» Prompt
Each line of the data below that holds the word "parámetros" is to be reported in full.

» Data supplied
════════

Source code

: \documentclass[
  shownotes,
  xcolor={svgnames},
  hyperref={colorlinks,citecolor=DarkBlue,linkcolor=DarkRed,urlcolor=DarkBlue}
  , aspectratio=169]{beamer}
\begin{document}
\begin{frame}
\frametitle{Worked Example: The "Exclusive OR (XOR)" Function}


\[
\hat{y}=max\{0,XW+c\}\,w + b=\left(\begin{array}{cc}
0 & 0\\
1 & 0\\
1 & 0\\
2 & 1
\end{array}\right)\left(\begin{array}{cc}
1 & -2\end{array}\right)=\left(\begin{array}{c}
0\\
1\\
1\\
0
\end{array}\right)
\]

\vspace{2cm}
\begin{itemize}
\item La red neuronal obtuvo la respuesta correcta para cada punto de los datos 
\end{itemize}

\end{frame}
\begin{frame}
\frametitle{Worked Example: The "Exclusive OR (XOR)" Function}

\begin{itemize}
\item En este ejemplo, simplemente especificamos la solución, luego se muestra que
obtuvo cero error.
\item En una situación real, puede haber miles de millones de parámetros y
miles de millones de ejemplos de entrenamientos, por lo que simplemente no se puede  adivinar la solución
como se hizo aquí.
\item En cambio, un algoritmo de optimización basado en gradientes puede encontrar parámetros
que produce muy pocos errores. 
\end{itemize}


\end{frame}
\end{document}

════════

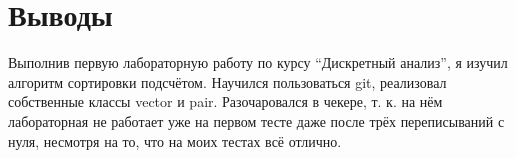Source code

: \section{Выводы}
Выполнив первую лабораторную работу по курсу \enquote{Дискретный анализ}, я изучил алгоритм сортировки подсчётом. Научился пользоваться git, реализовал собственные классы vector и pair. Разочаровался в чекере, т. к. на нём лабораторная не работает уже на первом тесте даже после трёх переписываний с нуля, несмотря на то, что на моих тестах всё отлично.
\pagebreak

════════

» Exercise answer
\item En una situación real, puede haber miles de millones de parámetros y
\item En cambio, un algoritmo de optimización basado en gradientes puede encontrar parámetros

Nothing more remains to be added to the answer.